# A Mad Dash To The Emergency Clinic



## Ember (Aug 7, 2009)

Atticus has given us a big scare today. 
this afternoon we let the dogs out for a run around the garden in the sunshine and Atticus ran rull tilt under the heavy wooden garden swing, catching her forehead on a exposed bolt underneath.
none of the dogs have EVER gone under the swing before so we didn't realize the hazard.
anyway, my poor baby ran out screaming and tumbled over in a shaking heap. i scooped her up and ran with her to the kitchen to put a cold cloth on the huge welt that visibly grew infront of my eyes and then it was a dash to the emergency clinic.
the vet doesn't think she's done too much damage. fortunately the bolt missed her molera, though it was close. Atticus has had a some tests done and had a couple of injections - an anti-inflammitory/painkiller and an antibiotic and we have to go back for a check up tomorrow.
she's very subdued, which is understandable and is currently wrapped in her blankie with a cold compress on her head, snuggled on my lap. 
i guess i'm not going to be sleeping much this evening. i'm too stressed and want to keep checking her every few minutes.


----------



## Lin (Jun 7, 2006)

Awww... poor little baby. Hurry and heal little one.


----------



## Brodysmom (Jan 8, 2009)

OMG that is terrifying!!!! I'm glad she is OK!


----------



## Ember (Aug 7, 2009)

OH is taking the garden swing apart right this minute, so it'll never happen again.
i feel so bad that it never occurred to me that it might be a hazard.

it's rather endearing how Diefie and Stottie keep coming up and checking on Atticus. they carefully sniff her all over and keep licking her.
she's oblivious to their attentions, the poor girl is trying to sleep and i keep calling her name to make sure she IS just sleeping!


----------



## rache (Nov 10, 2009)

OMg I would be the same!


----------



## foggy (Oct 12, 2009)

Omg that's terrifying! I'm so glad she is ok, very very scary.

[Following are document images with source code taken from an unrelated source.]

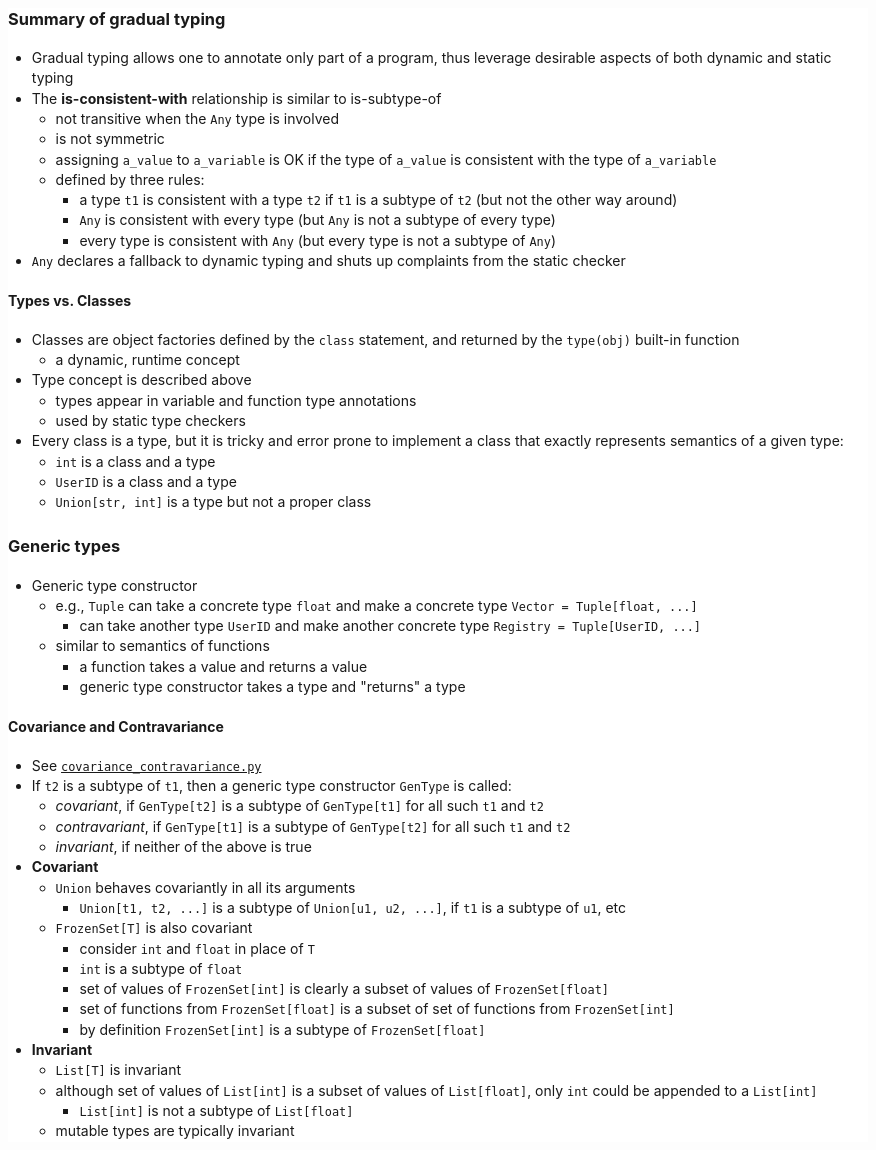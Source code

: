 ### Summary of gradual typing

- Gradual typing allows one to annotate only part of a program, thus leverage desirable aspects of both dynamic and static typing
- The **is-consistent-with** relationship is similar to is-subtype-of
  - not transitive when the `Any` type is involved
  - is not symmetric
  - assigning `a_value` to `a_variable` is OK if the type of `a_value` is consistent with the type of `a_variable`
  - defined by three rules:
    - a type `t1` is consistent with a type `t2` if `t1` is a subtype of `t2` (but not the other way around)
    - `Any` is consistent with every type (but `Any` is not a subtype of every type)
    - every type is consistent with `Any` (but every type is not a subtype of `Any`)
- `Any` declares a fallback to dynamic typing and shuts up complaints from the static checker

#### Types vs. Classes

- Classes are object factories defined by the `class` statement, and returned by the `type(obj)` built-in function
  - a dynamic, runtime concept
- Type concept is described above
  - types appear in variable and function type annotations
  - used by static type checkers
- Every class is a type, but it is tricky and error prone to implement a class that exactly represents semantics of a given type:
  - `int` is a class and a type
  - `UserID` is a class and a type
  - `Union[str, int]` is a type but not a proper class

### Generic types

- Generic type constructor
  - e.g., `Tuple` can take a concrete type `float` and make a concrete type `Vector = Tuple[float, ...]`
    - can take another type `UserID` and make another concrete type `Registry = Tuple[UserID, ...]`
  - similar to semantics of functions
    - a function takes a value and returns a value
    - generic type constructor takes a type and "returns" a type

#### Covariance and Contravariance

- See [`covariance_contravariance.py`](ch14.1/covariance_contravariance.py)
- If `t2` is a subtype of `t1`, then a generic type constructor `GenType` is called:
  - _covariant_, if `GenType[t2]` is a subtype of `GenType[t1]` for all such `t1` and `t2`
  - _contravariant_, if `GenType[t1]` is a subtype of `GenType[t2]` for all such `t1` and `t2`
  - _invariant_, if neither of the above is true
- **Covariant**
  - `Union` behaves covariantly in all its arguments
    - `Union[t1, t2, ...]` is a subtype of `Union[u1, u2, ...]`, if `t1` is a subtype of `u1`, etc
  - `FrozenSet[T]` is also covariant
    - consider `int` and `float` in place of `T`
    - `int` is a subtype of `float`
    - set of values of `FrozenSet[int]` is clearly a subset of values of `FrozenSet[float]`
    - set of functions from `FrozenSet[float]` is a subset of set of functions from `FrozenSet[int]`
    - by definition `FrozenSet[int]` is a subtype of `FrozenSet[float]`
- **Invariant**
  - `List[T]` is invariant
  - although set of values of `List[int]` is a subset of values of `List[float]`, only `int` could be appended to a `List[int]`
    - `List[int]` is not a subtype of `List[float]`
  - mutable types are typically invariant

I hope she heals quickly. x


----------



## amyalina25 (Jan 10, 2011)

Aww bless  hope shes gets better real soon xx


----------



## ExoticChis (Jun 20, 2010)

Far out thats horrible, I hope she feels like her normal self in no time


----------



## Chihuahuasloveme (Jan 8, 2010)

Awww poor atticus hope she's feeling better soon! How scary for yous.


----------



## tricializ (Jun 1, 2010)

Oh that is such a scare. Try to keep her head a little elevated for swelling. Glad she is ok.


----------



## Dragonfly (Jun 6, 2010)

OMG Poor baby!!!!  I hope she feels better soon, bless her heart!


----------



## Ember (Aug 7, 2009)

just a quick update and a big THANK YOU to those who've sent pm's and well wishes.

i couldn't update yesterday as i was holding Atticus upright in one arm and holding a cold compress on her head with the other hand.

last night was so worrying as Atticus' head was swollen up like a grapefruit and she was obviously feeling very sore. she couldn't open her eyes properly because of the swelling and couldn't see well. she was off her food and didn't want to drink which concerned me enough to call the clinic again about her as normally she's a little piggy.

following the vet's advice, i got some honey into her and a small amount of shredded chicken and the water it was cooked in, down her. i repeated the honey and chicken/broth every couple of hours.
I sat up all night with her as she kept crying when she moved and only quieted when i held her head in my hand and put the compress on her. 
OH took over at 7a.m. for a few hours so i could get some sleep.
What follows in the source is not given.